Records excerpted from a collection:
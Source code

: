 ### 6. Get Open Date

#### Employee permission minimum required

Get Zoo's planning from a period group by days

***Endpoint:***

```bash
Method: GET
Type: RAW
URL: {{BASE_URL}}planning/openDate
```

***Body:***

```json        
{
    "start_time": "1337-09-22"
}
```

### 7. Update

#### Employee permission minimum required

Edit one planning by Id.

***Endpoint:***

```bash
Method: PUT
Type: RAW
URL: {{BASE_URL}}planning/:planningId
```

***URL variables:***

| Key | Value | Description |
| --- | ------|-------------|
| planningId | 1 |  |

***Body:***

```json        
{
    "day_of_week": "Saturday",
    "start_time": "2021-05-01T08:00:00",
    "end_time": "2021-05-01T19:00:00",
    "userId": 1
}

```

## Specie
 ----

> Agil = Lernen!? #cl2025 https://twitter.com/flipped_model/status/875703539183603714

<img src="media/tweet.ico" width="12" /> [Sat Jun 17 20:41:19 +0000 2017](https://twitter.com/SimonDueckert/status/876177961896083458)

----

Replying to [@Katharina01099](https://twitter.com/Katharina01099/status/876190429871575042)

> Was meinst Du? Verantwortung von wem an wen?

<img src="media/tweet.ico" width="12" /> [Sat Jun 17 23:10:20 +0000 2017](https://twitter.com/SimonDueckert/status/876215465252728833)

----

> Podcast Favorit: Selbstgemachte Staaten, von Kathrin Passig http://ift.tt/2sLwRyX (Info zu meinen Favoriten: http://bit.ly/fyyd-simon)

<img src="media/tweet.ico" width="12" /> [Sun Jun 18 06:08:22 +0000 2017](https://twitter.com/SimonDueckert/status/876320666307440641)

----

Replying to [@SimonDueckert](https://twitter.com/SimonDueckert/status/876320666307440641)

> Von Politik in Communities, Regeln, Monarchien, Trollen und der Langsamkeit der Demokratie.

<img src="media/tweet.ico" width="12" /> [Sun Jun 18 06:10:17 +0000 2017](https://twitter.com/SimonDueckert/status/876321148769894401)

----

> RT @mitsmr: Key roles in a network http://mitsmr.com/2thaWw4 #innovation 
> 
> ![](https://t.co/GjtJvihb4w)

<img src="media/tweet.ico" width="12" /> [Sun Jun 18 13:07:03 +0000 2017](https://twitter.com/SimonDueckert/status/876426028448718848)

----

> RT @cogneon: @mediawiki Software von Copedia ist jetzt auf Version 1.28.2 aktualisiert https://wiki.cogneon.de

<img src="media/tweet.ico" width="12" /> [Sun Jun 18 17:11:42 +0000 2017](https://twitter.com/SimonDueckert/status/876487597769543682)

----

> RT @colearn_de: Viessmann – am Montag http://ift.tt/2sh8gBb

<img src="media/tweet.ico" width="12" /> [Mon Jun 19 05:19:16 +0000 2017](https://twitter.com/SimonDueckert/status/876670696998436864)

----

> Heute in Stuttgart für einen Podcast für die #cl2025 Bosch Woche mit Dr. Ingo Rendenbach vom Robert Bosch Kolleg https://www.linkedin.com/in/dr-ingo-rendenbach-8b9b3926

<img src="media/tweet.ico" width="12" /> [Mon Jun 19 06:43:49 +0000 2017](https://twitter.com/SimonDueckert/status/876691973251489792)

• **Activity**
Every entry above must be returned word for word.

• **Result of the exercise**
Source code

: ### 6. Get Open Date

#### Employee permission minimum required

Get Zoo's planning from a period group by days

***Endpoint:***

```bash
Method: GET
Type: RAW
URL: {{BASE_URL}}planning/openDate
```

***Body:***

```json        
{
    "start_time": "1337-09-22"
}
```

### 7. Update

#### Employee permission minimum required

Edit one planning by Id.

***Endpoint:***

```bash
Method: PUT
Type: RAW
URL: {{BASE_URL}}planning/:planningId
```

***URL variables:***

| Key | Value | Description |
| --- | ------|-------------|
| planningId | 1 |  |

***Body:***

```json        
{
    "day_of_week": "Saturday",
    "start_time": "2021-05-01T08:00:00",
    "end_time": "2021-05-01T19:00:00",
    "userId": 1
}

```

## Specie
 ----

> Agil = Lernen!? #cl2025 https://twitter.com/flipped_model/status/875703539183603714

<img src="media/tweet.ico" width="12" /> [Sat Jun 17 20:41:19 +0000 2017](https://twitter.com/SimonDueckert/status/876177961896083458)

----

Replying to [@Katharina01099](https://twitter.com/Katharina01099/status/876190429871575042)

> Was meinst Du? Verantwortung von wem an wen?

<img src="media/tweet.ico" width="12" /> [Sat Jun 17 23:10:20 +0000 2017](https://twitter.com/SimonDueckert/status/876215465252728833)

----

> Podcast Favorit: Selbstgemachte Staaten, von Kathrin Passig http://ift.tt/2sLwRyX (Info zu meinen Favoriten: http://bit.ly/fyyd-simon)

<img src="media/tweet.ico" width="12" /> [Sun Jun 18 06:08:22 +0000 2017](https://twitter.com/SimonDueckert/status/876320666307440641)

----

Replying to [@SimonDueckert](https://twitter.com/SimonDueckert/status/876320666307440641)

> Von Politik in Communities, Regeln, Monarchien, Trollen und der Langsamkeit der Demokratie.

<img src="media/tweet.ico" width="12" /> [Sun Jun 18 06:10:17 +0000 2017](https://twitter.com/SimonDueckert/status/876321148769894401)

----

> RT @mitsmr: Key roles in a network http://mitsmr.com/2thaWw4 #innovation 
> 
> ![](https://t.co/GjtJvihb4w)

<img src="media/tweet.ico" width="12" /> [Sun Jun 18 13:07:03 +0000 2017](https://twitter.com/SimonDueckert/status/876426028448718848)

----

> RT @cogneon: @mediawiki Software von Copedia ist jetzt auf Version 1.28.2 aktualisiert https://wiki.cogneon.de

<img src="media/tweet.ico" width="12" /> [Sun Jun 18 17:11:42 +0000 2017](https://twitter.com/SimonDueckert/status/876487597769543682)

----

> RT @colearn_de: Viessmann – am Montag http://ift.tt/2sh8gBb

<img src="media/tweet.ico" width="12" /> [Mon Jun 19 05:19:16 +0000 2017](https://twitter.com/SimonDueckert/status/876670696998436864)

----

> Heute in Stuttgart für einen Podcast für die #cl2025 Bosch Woche mit Dr. Ingo Rendenbach vom Robert Bosch Kolleg https://www.linkedin.com/in/dr-ingo-rendenbach-8b9b3926

<img src="media/tweet.ico" width="12" /> [Mon Jun 19 06:43:49 +0000 2017](https://twitter.com/SimonDueckert/status/876691973251489792)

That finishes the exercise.